Below is the test I ran awhile back on invoking R as a system call. It might be faster if you had a c-extension to R but before I went that route I would want to know 1) roughly how fast Python and Perl are in returning results with their c-bindings/embedded stuff/dcom stuff, 2) whether R can be run as a daemon process so you don't incur start up costs, and 3) whether R can act as a math server in the sense that it will fork children or threads as multiple users establish sessions with it. I agree it would be nice to have a better interface to R than via a system call.
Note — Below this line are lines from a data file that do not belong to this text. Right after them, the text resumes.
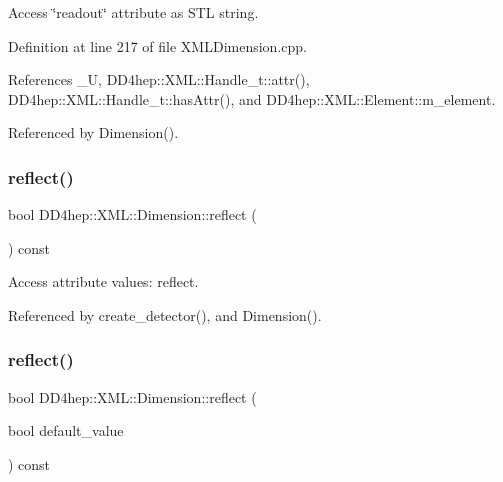 Access \char`\"{}readout\char`\"{} attribute as S\+TL string. 



Definition at line 217 of file X\+M\+L\+Dimension.\+cpp.



References \+\_\+U, D\+D4hep\+::\+X\+M\+L\+::\+Handle\+\_\+t\+::attr(), D\+D4hep\+::\+X\+M\+L\+::\+Handle\+\_\+t\+::has\+Attr(), and D\+D4hep\+::\+X\+M\+L\+::\+Element\+::m\+\_\+element.



Referenced by Dimension().

\hypertarget{struct_d_d4hep_1_1_x_m_l_1_1_dimension_a4e98c1133276f1ef0e555493b0031206}{}\label{struct_d_d4hep_1_1_x_m_l_1_1_dimension_a4e98c1133276f1ef0e555493b0031206} 
\subsubsection{\texorpdfstring{reflect()}{reflect()}\hspace{0.1cm}{\footnotesize\ttfamily [1/2]}}
{\footnotesize\ttfamily bool D\+D4hep\+::\+X\+M\+L\+::\+Dimension\+::reflect (\begin{DoxyParamCaption}{ }\end{DoxyParamCaption}) const}



Access attribute values\+: reflect. 



Referenced by create\+\_\+detector(), and Dimension().

\hypertarget{struct_d_d4hep_1_1_x_m_l_1_1_dimension_a69f28e5a5c066527b922577e8ae269bd}{}\label{struct_d_d4hep_1_1_x_m_l_1_1_dimension_a69f28e5a5c066527b922577e8ae269bd} 
\subsubsection{\texorpdfstring{reflect()}{reflect()}\hspace{0.1cm}{\footnotesize\ttfamily [2/2]}}
{\footnotesize\ttfamily bool D\+D4hep\+::\+X\+M\+L\+::\+Dimension\+::reflect (\begin{DoxyParamCaption}\item[{bool}]{default\+\_\+value }\end{DoxyParamCaption}) const}



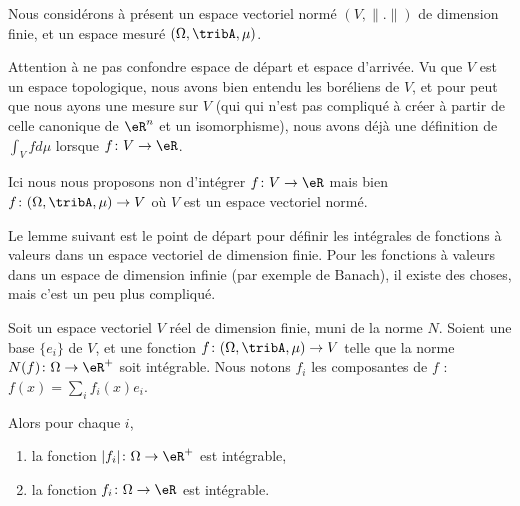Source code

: \begin{normaltext}      \label{NORMooTQBIooBaScjt}
	Nous considérons à présent un espace vectoriel normé \( (V,\| . \|)\) de dimension finie, et un espace mesuré \( (\Omega,\tribA,\mu)\).

	Attention à ne pas confondre espace de départ et espace d'arrivée. Vu que \( V\) est un espace topologique, nous avons bien entendu les boréliens de \( V\), et pour peut que nous ayons une mesure sur \( V\) (qui qui n'est pas compliqué à créer à partir de celle canonique de \( \eR^n\) et un isomorphisme), nous avons déjà une définition de \( \int_Vfd\mu\) lorsque \( f\colon V\to \eR\).

	Ici nous nous proposons non d'intégrer \( f\colon V\to \eR\) mais bien \( f\colon (\Omega,\tribA,\mu)\to V\) où \( V\) est un espace vectoriel normé.

	Le lemme suivant est le point de départ pour définir les intégrales de fonctions à valeurs dans un espace vectoriel de dimension finie. Pour les fonctions à valeurs dans un espace de dimension infinie (par exemple de Banach), il existe des choses, mais c'est un peu plus compliqué.
\end{normaltext}

\begin{lemma}        \label{LEMooCVHDooLJASAs}
	Soit un espace vectoriel \( V\) réel de dimension finie, muni de la norme \( N\). Soient une base \( \{ e_i \}\) de \( V\), et une fonction \( f\colon (\Omega,\tribA,\mu)\to V\) telle que la norme \( N(f)\colon \Omega\to \eR^+\) soit intégrable. Nous notons \( f_i\) les composantes de \( f\) : \( f(x)=\sum_if_i(x)e_i\).

	Alors pour chaque \( i\),
	\begin{enumerate}
		\item
		      la fonction \( | f_i |\colon \Omega\to \eR^+\) est intégrable,
		\item
		      la fonction \( f_i\colon \Omega\to \eR\) est intégrable.
	\end{enumerate}
\end{lemma}

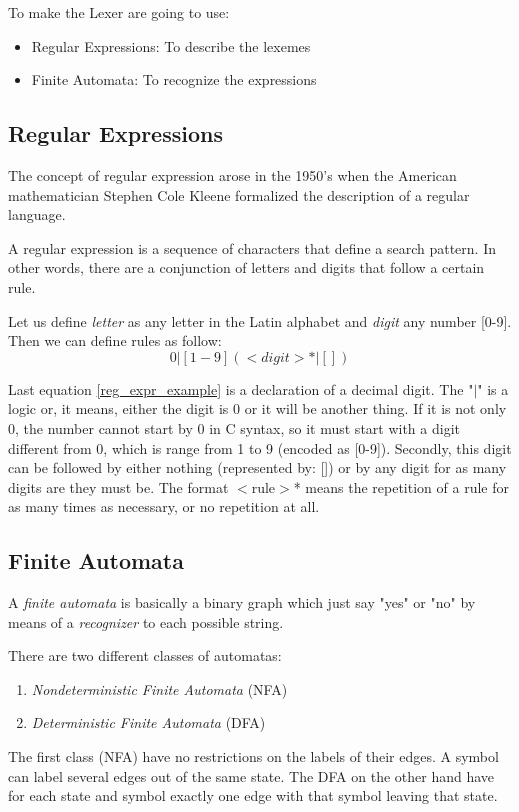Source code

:\documentclass[conference]{IEEEtran}
\theoremstyle{definition}
\begin{document}
To make the Lexer are going to use:
\begin{itemize}
	\item Regular Expressions: To describe the lexemes
	\item Finite Automata: To recognize the expressions
\end{itemize}
\subsection{Regular Expressions}
The concept of regular expression arose in the 1950's when the American mathematician Stephen Cole Kleene formalized the description of a regular language.

A regular expression is a sequence of characters that define a search pattern. In other words, there are a conjunction of letters and digits that follow a certain rule.

Let us define \textit{letter} as any letter in the Latin alphabet and \textit{digit} any number [0-9]. Then we can define rules as follow: 
\begin{equation}
0 | [1-9] (<digit>* | [])\label{reg_expr_example}
\end{equation}

Last equation \ref{reg_expr_example} is a declaration of a decimal digit. The "$|$" is a logic or, it means, either the digit is 0 or it will be another thing. If it is not only 0, the number cannot start by 0 in C syntax, so it must start with a digit different from 0, which is range from 1 to 9 (encoded as [0-9]). Secondly, this digit can be followed by either nothing (represented by: []) or by any digit for as many digits are they must be. The format $<$rule$>$* means the repetition of a rule for as many times as necessary, or no repetition at all.

\subsection{Finite Automata}
A \textit{finite automata} is basically a binary graph which just say "yes" or "no" by means of a \textit{recognizer} to each possible string.

There are two different classes of automatas:
\begin{enumerate}
	\item \textit{Nondeterministic Finite Automata} (NFA)
	\item \textit{Deterministic Finite Automata} (DFA)
\end{enumerate}
The first class (NFA) have no restrictions on the labels of their edges. A symbol can label several edges out of the same state. The DFA on the other hand have for each state and symbol exactly one edge with that symbol leaving that state. 
\end{document}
I'm doing something similar using PL/R (an R procedural language handler extension to Postgres that I wrote) with Postgres, R, and PHP. In Postgres 7.4 (currently at beta3) or with a back-patched copy of 7.3, you can preload the R interpreter when the Postgres postmaster first starts. This means that essentially R is running as part of the Postgres daemon. Whenever a connection is made to the database, the forked process already has an initialized copy of R running inside it. The startup savings I see are similar to what you did (2.2 seconds versus 0.009 seconds):
------------------------------------------------------------------
Function -- intentionally very simple:
--------------------------------------
create or replace function echo(text) returns text as 'print(arg1)' language 'plr';
Without preloading (first function call):
-----------------------------------------
regression=# explain analyze select echo('hello');
Total runtime: 2195.35 msecWithout preloading (second function call):
-----------------------------------------
regression=# explain analyze select echo('hello');
Total runtime: 0.55 msecWith preloading (first function call):
-----------------------------------------
regression=# explain analyze select echo('hello');
Total runtime: 9.74 msecWith preloading (second function call):
-----------------------------------------
regression=# explain analyze select echo('hello');
Total runtime: 0.59 msec
------------------------------------------------------------------In both cases the second (and subsequent) function calls are even faster because the PL/R function itself has been precompiled and cached.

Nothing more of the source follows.